Its formal inauguration was held on Jan 26 at the Hazuri Bagh where guests (art lovers, guests from abroad, ambassadors and high commissioners, even the chief guest our President Dr Arif Alvi) sat dwarfed by the majestic lofty Alamgiri Gate entrance to the Lahore Fort. Such a grand setting deserves a royal canopy. In the absence of one, the VIP guests had to endure the broiling heat of a winter sun.
The speeches were many but mercifully short. The guests then entered the fort and toured the various installations displayed to imaginative advantage in the endless darkened chambers, which run beneath the upper apartments of the fort. The Mughals and the Sikhs lived in a sense above the shop; their infrastructure of courtiers crowded in the vaults below.

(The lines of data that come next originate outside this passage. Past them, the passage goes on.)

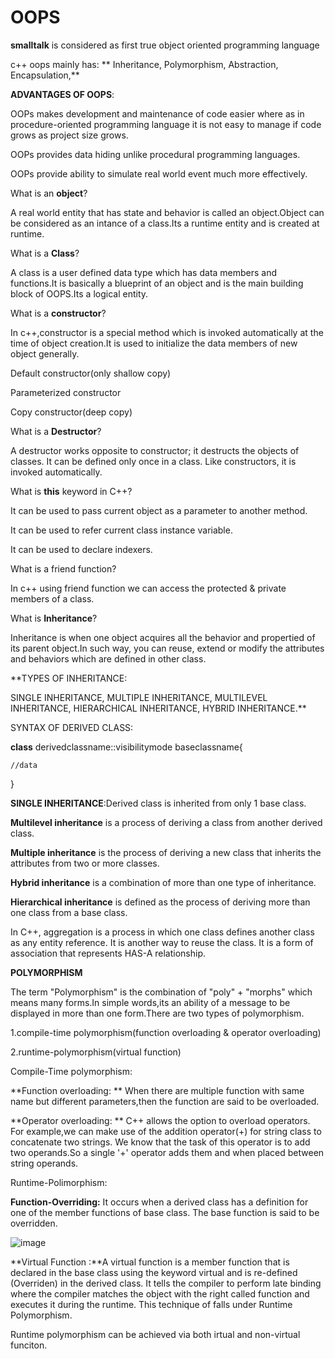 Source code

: # OOPS

**smalltalk** is considered as first true object oriented programming language

c++ oops mainly has:
 ** Inheritance,
  Polymorphism,
  Abstraction,
  Encapsulation,**
  
  
  
  
**ADVANTAGES OF OOPS**:
  
   OOPs makes development and maintenance of code easier where as in procedure-oriented programming language it is not easy to manage if code grows as project size          grows.
   
   OOPs provides data hiding unlike procedural programming languages.
   
   OOPs provide ability to simulate real world event much more effectively.
  
  
  
What is an **object**?

  A real world entity that has state and behavior is called an object.Object can be considered as an intance of a class.Its a runtime entity and is created at runtime.



What is a **Class**?

  A class is a user defined data type which has data members and functions.It is basically a blueprint of an object and is the main building block of OOPS.Its a logical entity. 
  
  
  
What is a **constructor**?

  In c++,constructor is a special method which is invoked automatically at the time of object creation.It is used to initialize the data members of new object generally.
  
  Default constructor(only shallow copy)
  
  Parameterized constructor
  
  Copy constructor(deep copy)
  
  
  
What is a **Destructor**?

  A destructor works opposite to constructor; it destructs the objects of classes. It can be defined only once in a class. Like constructors, it is invoked automatically.
  
  
  
What is **this** keyword in C++?
  
  It can be used to pass current object as a parameter to another method.
  
  It can be used to refer current class instance variable.
  
  It can be used to declare indexers.

What is a friend function?
 
  In c++ using friend function we can access the protected & private members of a class.


What is **Inheritance**?

  Inheritance is when one object acquires all the behavior and propertied of its parent object.In such way, you can reuse, extend or modify the attributes and behaviors which are defined in other class.
  
**TYPES OF INHERITANCE:

  SINGLE INHERITANCE,
  MULTIPLE INHERITANCE,
  MULTILEVEL INHERITANCE,
  HIERARCHICAL INHERITANCE,
  HYBRID INHERITANCE.**
  
SYNTAX OF DERIVED CLASS:

  **class** derivedclassname::visibilitymode baseclassname{
  
    //data
    
  }
  
**SINGLE INHERITANCE**:Derived class is inherited from only 1 base class.

**Multilevel inheritance** is a process of deriving a class from another derived class.

**Multiple inheritance** is the process of deriving a new class that inherits the attributes from two or more classes.

**Hybrid inheritance** is a combination of more than one type of inheritance.

**Hierarchical inheritance** is defined as the process of deriving more than one class from a base class.


In C++, aggregation is a process in which one class defines another class as any entity reference. It is another way to reuse the class. It is a form of association that represents HAS-A relationship.


**POLYMORPHISM**

  The term "Polymorphism" is the combination of "poly" + "morphs" which means many forms.In simple words,its an ability of a message to be displayed in more than one form.There are two types of polymorphism.
  
  1.compile-time polymorphism(function overloading & operator overloading)
  
  2.runtime-polymorphism(virtual function)
  
 Compile-Time polymorphism:
  
 **Function overloading: **
 When there are multiple function with same name but different parameters,then the function are said to be overloaded.

**Operator overloading: **
C++ allows the option to overload operators. For example,we can make use of the addition operator(+) for string class to concatenate two strings. We know that the task of this operator is to add two operands.So a single '+' operator adds them and when placed between string operands.

Runtime-Polimorphism:

**Function-Overriding:** It occurs when a derived class has a definition for one of the member functions of base class. The base function is said to be overridden.


![image](https://user-images.githubusercontent.com/87844490/180692603-ffd279bf-057c-48c4-b832-d0e55d4c68c6.png)

**Virtual Function :**A virtual function is a member function that is declared in the base class using the keyword virtual and is re-defined (Overriden) in the derived class. It tells the compiler to perform late binding where the compiler matches the object with the right called function and executes it during the runtime. This technique of falls under Runtime Polymorphism.

Runtime polymorphism can be achieved via both irtual and non-virtual funciton.


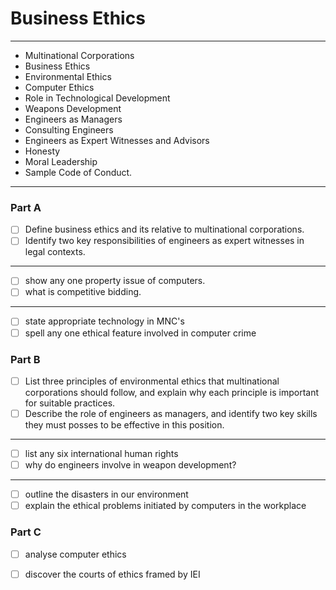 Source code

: # Business Ethics
---
- Multinational Corporations
- Business Ethics
- Environmental Ethics
- Computer Ethics
- Role in Technological Development
- Weapons Development
- Engineers as Managers
- Consulting Engineers
- Engineers as Expert Witnesses and Advisors
- Honesty
- Moral Leadership
- Sample Code of Conduct.
---
### Part A
- [ ] Define business ethics and its relative to multinational corporations.
- [ ] Identify two key responsibilities of engineers as expert witnesses in legal contexts.
---
- [ ] show any one property issue of computers. 
- [ ] what is competitive bidding.
---
- [ ] state appropriate technology in MNC's
- [ ] spell any one ethical feature involved in computer crime

### Part B
- [ ] List three principles of environmental ethics that multinational corporations should follow, and explain why each principle is important for suitable practices.
- [ ] Describe the role of engineers as managers, and identify two key skills they must posses to be effective in this position.
---
- [ ] list any six international human rights 
- [ ] why do engineers involve in weapon development?
---
- [ ] outline the disasters in our environment
- [ ] explain the ethical problems initiated by computers in the workplace

### Part C
- [ ] analyse computer ethics 
- [ ] discover the courts of ethics framed by IEI

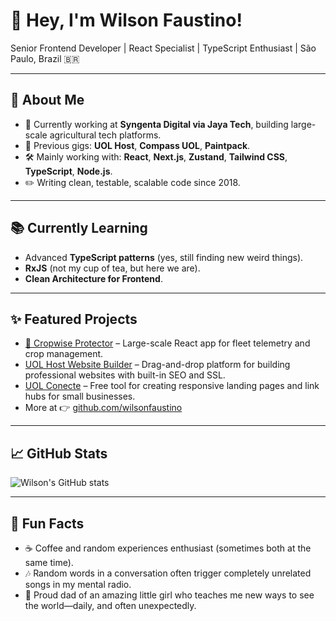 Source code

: # 👋 Hey, I'm Wilson Faustino!

Senior Frontend Developer | React Specialist | TypeScript Enthusiast | São Paulo, Brazil 🇧🇷

---

## 🚀 About Me

- 🔭 Currently working at **Syngenta Digital via Jaya Tech**, building large-scale agricultural tech platforms.
- 💼 Previous gigs: **UOL Host**, **Compass UOL**, **Paintpack**.
- 🛠️ Mainly working with: **React**, **Next.js**, **Zustand**, **Tailwind CSS**, **TypeScript**, **Node.js**.
- ✏️ Writing clean, testable, scalable code since 2018.

---

## 📚 Currently Learning

- Advanced **TypeScript patterns** (yes, still finding new weird things).
- **RxJS** (not my cup of tea, but here we are).
- **Clean Architecture for Frontend**.

---

## ✨ Featured Projects

- [🌱 Cropwise Protector](https://protector.cropwise.com) – Large-scale React app for fleet telemetry and crop management.
- [UOL Host Website Builder](https://uolhost.uol.com.br/criador-de-sites) – Drag-and-drop platform for building professional websites with built-in SEO and SSL.
- [UOL Conecte](https://uolhost.uol.com.br/conecte) – Free tool for creating responsive landing pages and link hubs for small businesses.
- More at 👉 [github.com/wilsonfaustino](https://github.com/wilsonfaustino?tab=repositories)

---

## 📈 GitHub Stats

![Wilson's GitHub stats](https://github-readme-stats.vercel.app/api?username=wilsonfaustino&show_icons=true&theme=radical)

---

## 🤘 Fun Facts

- ☕ Coffee and random experiences enthusiast (sometimes both at the same time).
- 🎶 Random words in a conversation often trigger completely unrelated songs in my mental radio.
- 👧 Proud dad of an amazing little girl who teaches me new ways to see the world—daily, and often unexpectedly.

The Lahore Biennale cleverly used unlikely locations such as the Planetarium and Bradlaugh Hall, which are too often neglected during such festivals. Even a gallery on Bedian road, once regarded as the ultimate periphery of Lahore, found a place on the Biennale map.
One prominent display was located in the former Plaza cinema, also known as the Sagar theatre. Those who remember the cinema during the 1950s and 1960s will recall two life-size figures — a medieval violinist and a guitarist — occupying the alcoves above the main entrance. No one was ever likely to worship them, but some fundos had such distracting statuary removed. They have been replaced by garish images of actresses who sleep during the day.
One must confess that it was refreshing that nowhere during this first week of the biennale (it will extend into most of February) did one hear the word ‘corruption’ or ‘money-laundering’, or the ‘will-he-won’t-he?’ departure of the Punjab chief minister.
The organisers were able to get the UAE minister of culture and knowledge development, the chairman of Sotheby’s Middle East & India, and representatives from the Aga Khan Trust to be part of the biennale. Their presence was more than a pious formality. It was, like the visit of the Duke and Duchess of Cambridge in November last year, and the subsequent very positive British travel advisory, an affirmation that Pakistan is once again safe for tourists.
Initiatives such as the biennale are the brainchildren of the private sector. While government support is forthcoming (usually in kind), it merely exposes the sterility of government functionaries, those ‘cold and timid souls who know neither victory nor defeat’.
Will any government, ever, put culture at a par with cricket? Probably not. Unfairly, the biennale had to compete over the same weekend with a T20 match between Pakistan and Bangladesh in Qaddafi stadium. The losing Bangladeshi cricket team should have quit play and savoured instead the success of the Lahore Biennale.
The writer is an author and historian.